The first is simply to be reminded how fortunate the world was to escape a nuclear exchange during the Cold War, when near-misses happened not just during moments of maximal brinkmanship like the Cuban Missile Crisis but also through randomness, coincidence and error. If there’s a path to nuclear war in this century, it will probably feature a similar kind of contingency and accident, the devil taking a hand in ways that can’t be predicted in advance.
But it’s also worth considering exactly what made Petrov’s position so excruciating: He had to decide whether to escalate toward Armageddon in a situation where not to escalate threatened his entire society with defeat. And then also to consider how he found a way out of his predicament: Through the fact that five missiles was not actually a defeating blow, which was both evidence that the satellites were erring and also a sign that he didn’t actually hold the final fate of his country in his hands.
His specific experience vindicates a general doctrine for confrontations between nuclear-armed powers: It’s often better to constrain yourself than to limit your enemy’s choices, pushing them toward a doom-laden decision between escalation and defeat.
Clear commitments — we will fight here, we won’t fight there — are the coin of the nuclear realm, since the goal is to give the enemy the responsibility for escalation, to make it feel its apocalyptic weight, while also feeling that it can always choose another path. Whereas unpredictable escalations and maximalist objectives, often useful in conventional warfare, are the enemy of nuclear peace, insofar as they threaten the enemy with the no-win scenario that Petrov almost found himself in that day in 1983.
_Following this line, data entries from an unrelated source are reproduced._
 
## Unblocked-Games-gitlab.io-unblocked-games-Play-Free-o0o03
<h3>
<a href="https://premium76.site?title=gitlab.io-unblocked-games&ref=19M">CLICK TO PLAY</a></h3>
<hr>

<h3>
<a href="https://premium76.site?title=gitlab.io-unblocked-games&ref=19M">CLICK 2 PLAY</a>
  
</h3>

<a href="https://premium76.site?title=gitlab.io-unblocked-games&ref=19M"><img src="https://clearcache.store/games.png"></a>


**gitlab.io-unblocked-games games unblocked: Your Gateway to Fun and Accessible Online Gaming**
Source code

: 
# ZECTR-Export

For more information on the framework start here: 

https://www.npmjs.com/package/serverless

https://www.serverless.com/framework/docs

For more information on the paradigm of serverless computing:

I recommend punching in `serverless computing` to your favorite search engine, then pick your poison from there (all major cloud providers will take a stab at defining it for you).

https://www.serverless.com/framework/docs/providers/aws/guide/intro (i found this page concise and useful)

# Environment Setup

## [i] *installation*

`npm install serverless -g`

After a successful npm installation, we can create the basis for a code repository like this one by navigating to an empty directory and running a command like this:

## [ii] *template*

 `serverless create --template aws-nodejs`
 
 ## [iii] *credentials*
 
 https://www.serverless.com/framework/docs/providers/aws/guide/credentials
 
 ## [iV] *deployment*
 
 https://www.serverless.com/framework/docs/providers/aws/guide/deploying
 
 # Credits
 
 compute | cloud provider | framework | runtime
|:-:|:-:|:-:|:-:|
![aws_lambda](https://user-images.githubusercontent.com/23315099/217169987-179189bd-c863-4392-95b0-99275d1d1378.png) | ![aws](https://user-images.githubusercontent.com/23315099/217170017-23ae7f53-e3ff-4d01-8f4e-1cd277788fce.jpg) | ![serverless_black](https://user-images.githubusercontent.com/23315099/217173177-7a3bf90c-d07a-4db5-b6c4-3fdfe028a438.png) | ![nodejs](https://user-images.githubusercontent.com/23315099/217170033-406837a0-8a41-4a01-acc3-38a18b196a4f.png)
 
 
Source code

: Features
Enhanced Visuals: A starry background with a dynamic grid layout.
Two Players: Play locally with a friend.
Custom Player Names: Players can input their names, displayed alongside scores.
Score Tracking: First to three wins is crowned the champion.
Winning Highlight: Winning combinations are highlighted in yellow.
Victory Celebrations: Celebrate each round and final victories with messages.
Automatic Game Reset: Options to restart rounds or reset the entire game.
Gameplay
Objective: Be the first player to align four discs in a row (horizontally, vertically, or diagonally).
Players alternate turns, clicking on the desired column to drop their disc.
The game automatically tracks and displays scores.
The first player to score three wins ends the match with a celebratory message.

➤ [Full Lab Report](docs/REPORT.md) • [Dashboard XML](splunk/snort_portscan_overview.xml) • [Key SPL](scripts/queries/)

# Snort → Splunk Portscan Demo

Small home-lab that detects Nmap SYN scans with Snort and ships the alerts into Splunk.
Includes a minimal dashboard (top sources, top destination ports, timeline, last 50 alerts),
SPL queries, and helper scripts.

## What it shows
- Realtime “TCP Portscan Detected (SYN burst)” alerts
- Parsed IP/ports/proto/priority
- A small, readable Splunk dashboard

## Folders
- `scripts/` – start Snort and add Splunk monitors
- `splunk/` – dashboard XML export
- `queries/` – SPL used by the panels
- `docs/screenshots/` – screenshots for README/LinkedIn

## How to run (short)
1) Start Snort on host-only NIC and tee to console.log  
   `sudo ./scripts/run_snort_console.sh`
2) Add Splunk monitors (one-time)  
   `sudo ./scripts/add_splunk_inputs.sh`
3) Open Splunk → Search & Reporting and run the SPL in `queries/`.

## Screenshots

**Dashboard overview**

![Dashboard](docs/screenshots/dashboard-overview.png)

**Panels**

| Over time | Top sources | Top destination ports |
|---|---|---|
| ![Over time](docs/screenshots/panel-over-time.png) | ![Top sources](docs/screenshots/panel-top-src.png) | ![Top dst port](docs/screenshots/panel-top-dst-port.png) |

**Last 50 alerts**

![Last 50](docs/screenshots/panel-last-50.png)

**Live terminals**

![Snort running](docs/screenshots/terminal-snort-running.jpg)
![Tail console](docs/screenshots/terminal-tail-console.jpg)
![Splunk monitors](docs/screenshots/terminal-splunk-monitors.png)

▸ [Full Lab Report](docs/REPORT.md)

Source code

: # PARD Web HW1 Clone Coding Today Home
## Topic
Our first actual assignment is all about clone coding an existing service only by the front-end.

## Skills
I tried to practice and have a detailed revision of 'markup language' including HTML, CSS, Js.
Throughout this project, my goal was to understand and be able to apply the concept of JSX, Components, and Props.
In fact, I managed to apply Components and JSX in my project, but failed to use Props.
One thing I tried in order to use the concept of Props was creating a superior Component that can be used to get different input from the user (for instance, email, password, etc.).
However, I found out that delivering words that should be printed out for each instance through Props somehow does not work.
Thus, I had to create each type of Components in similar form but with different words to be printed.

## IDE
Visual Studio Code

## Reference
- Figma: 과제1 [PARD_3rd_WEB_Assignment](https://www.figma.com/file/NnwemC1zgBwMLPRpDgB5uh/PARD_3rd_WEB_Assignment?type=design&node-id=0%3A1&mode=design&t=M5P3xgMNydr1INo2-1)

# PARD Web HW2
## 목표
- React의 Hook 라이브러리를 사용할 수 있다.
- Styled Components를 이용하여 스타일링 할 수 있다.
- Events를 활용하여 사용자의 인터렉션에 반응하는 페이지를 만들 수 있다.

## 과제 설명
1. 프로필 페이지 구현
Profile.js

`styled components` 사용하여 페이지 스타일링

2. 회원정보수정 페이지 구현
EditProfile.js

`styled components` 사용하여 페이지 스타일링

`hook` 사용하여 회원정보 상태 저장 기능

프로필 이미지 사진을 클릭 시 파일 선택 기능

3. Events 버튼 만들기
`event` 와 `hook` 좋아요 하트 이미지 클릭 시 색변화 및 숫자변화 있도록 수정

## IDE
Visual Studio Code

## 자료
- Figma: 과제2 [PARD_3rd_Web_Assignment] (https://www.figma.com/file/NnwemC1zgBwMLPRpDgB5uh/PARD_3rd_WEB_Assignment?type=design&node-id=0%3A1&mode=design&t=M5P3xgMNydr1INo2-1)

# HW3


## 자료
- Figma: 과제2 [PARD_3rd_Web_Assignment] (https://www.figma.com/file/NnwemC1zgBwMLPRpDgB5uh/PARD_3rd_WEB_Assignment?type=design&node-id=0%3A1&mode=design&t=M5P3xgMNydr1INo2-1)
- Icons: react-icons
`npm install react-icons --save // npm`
These insights have several implications for our strategy right now. First, they suggest that even if you believe the United States should have extended security guarantees to Ukraine before the Russian invasion, now that war is begun we must stick by the lines we drew in advance. That means yes to defending any NATO ally, yes to supporting Ukraine with sanctions and weaponry, and absolutely no to a no-fly zone or any measure that might obligate us to fire the first shot against the Russians.